Quelques notes de musique s’égrenèrent dans la boutique, changeant l’atmosphère bon enfant en tout autre chose. Aziraphale blêmit et ses lèvres se mirent à trembler. Il serra le disque contre lui, comme cherchant une bouée à laquelle se raccrocher. Crowley, occupé à observer le jukebox n’avait pas remarqué la métamorphose de son équipier. Il augmenta le son et tout en faisant des petits mouvements de tête se mit à fredonner, de sa voix de fausset, les paroles de cette chanson qui bien qu’associée à un douloureux souvenir, était sa chanson préférée.
I find it hard to believe you don't know
The beauty you are
But if you don't, let me be your eyes
A hand to your darkness so you won't be afraid
Il s’apprêtait à entamer le couplet suivant lorsqu’une voix timide, un brin plus chaude et moins encline aux fausses notes, vint se joindre à la sienne.
When you think the night has seen your mind
That inside you're twisted and unkind
Let me stand to show that you are blind
Please put down your hands
'Cause I see you
Aziraphale se tut tandis que le jukebox continuait de faire tourner le disque.
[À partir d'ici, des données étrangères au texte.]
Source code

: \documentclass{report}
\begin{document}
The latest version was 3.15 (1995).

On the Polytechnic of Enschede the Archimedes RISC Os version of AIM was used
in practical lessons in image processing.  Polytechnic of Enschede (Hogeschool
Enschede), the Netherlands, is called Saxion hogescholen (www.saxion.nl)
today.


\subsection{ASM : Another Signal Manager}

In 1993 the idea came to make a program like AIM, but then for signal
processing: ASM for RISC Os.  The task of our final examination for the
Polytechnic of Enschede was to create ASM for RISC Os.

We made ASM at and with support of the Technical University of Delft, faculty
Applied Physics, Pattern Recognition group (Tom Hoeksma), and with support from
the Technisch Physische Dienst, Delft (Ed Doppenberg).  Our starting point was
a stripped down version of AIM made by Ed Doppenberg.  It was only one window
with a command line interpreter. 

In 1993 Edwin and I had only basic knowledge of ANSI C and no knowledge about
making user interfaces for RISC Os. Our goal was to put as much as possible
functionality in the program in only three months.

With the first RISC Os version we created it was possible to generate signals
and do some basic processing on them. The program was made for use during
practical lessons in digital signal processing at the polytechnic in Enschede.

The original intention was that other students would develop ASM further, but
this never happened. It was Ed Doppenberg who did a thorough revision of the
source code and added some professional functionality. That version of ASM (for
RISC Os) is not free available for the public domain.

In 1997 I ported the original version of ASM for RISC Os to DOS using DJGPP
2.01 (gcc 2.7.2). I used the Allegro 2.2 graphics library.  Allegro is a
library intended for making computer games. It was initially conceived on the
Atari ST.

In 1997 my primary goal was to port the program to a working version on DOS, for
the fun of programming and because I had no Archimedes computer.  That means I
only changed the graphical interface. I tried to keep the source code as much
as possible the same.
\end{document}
Vingt-trois années plus tôt, lors de cette nuit si particulière, son amant d’un soir lui avait appris les paroles de cette chanson et lui, avait diffusé sa chanson favorite de Vera Lynn. Crowley réduisit la distance les séparant l’un l’autre et se pencha vers lui. Sa main gauche se leva pour esquisser une caresse. Aziraphale ferma les yeux et inclina la tête vers l’avant.
– Mon Ange, chuchota Crowley, il y a vingt-trois ans, à Cardiff, lors de ces foutus Jeux, est-ce que …
Tout d’un coup, un grésillement éclata à l’extérieur, bientôt remplacé par la voix de Julie Andrews chantant à s’en arracher les poumons. Aziraphale tourna la tête et se pétrifia en voyant l’homme qui les observait à travers la vitre de la boutique. Le chien de l’homme retroussa ses babines dévoilant une belle paire de crocs prêts à mordre. Son maître appuya sur son téléphone et le volume sonore des hauts-parleurs diffusant la chanson infernale gagna en intensité, répandant sa diabolique mélodie du bonheur dans toute la rue en faisant vibrer les murs de chaque boutique ayant le malheur de se trouver sur sa trajectoire.
– Je … je ne vois pas de quoi tu parles, fit Aziraphale dans un rire gêné. Tu sais, il y a vingt-trois ans, je me trouvais bien à Cardiff, mais je n’ai pas participé à ces jeux.
Il s’écarta avec précipitation, accentuant la distance le séparant de Crowley. Son regard cherchait toujours celui de l’homme de l’autre côté de la vitre. Un vertige le saisit lorsqu’il le vit esquisser un mouvement de lèvres, formant une phrase qu’Aziraphale n’eut pas besoin d’entendre pour la comprendre : L’Oeil était dans la tombe et regardait Caïn.
Ineffables blablas:
1. Matilda Wormwood et Miss Trunchbull sont deux personnages issus du roman Matilda écrit par Roald Dahl.
2. Coventry Patmore est un poète du XIXe siècle, auteur d'un poème intitulé L'Ange du foyer qui a défini les caractéristiques de la femme idéale de la bonne société victorienne... Il sera question de ce poème dans le chapitre 11.
1. La phrase les phalanges des orteils est une citation du roman Mortimer écrit par Terry Pratchett.
2. Le mot Tylwyth Teg est un mot gallois désignant les créatures venues du peuple féérique.
3. L'Arlequin gallois et le canard des Shetland sont deux races de canards qui existent bel et bien.
4. La crempog est bien une crêpe galloise, pour le plus grand bonheur gustatif du lieutenant Fell.
5. Les pièces mentionnées par Crowley sont : Roméo et Juliette, Hamlet, Le Songe d'une nuit d'été et une autre pièce assez crue, où il est effectivement question de langue coupée, Titus Andronicus.
6. La chanson des Velvet Underground utilisée à la fin de chapitre est I will be your mirror.
7. Enfin, la dernière phrase du chapitre est un vers emprunté au poème La Conscience de Victor Hugo qui raconte comment Caïn ne peut échapper à l'oeil de Dieu / la culpabilité, après le meurtre d'Abel.
Le titre de ce chapitre fait référence à deux oeuvres de notre patrimoine musical francophone : La Danse des canards et la Salsa du démon.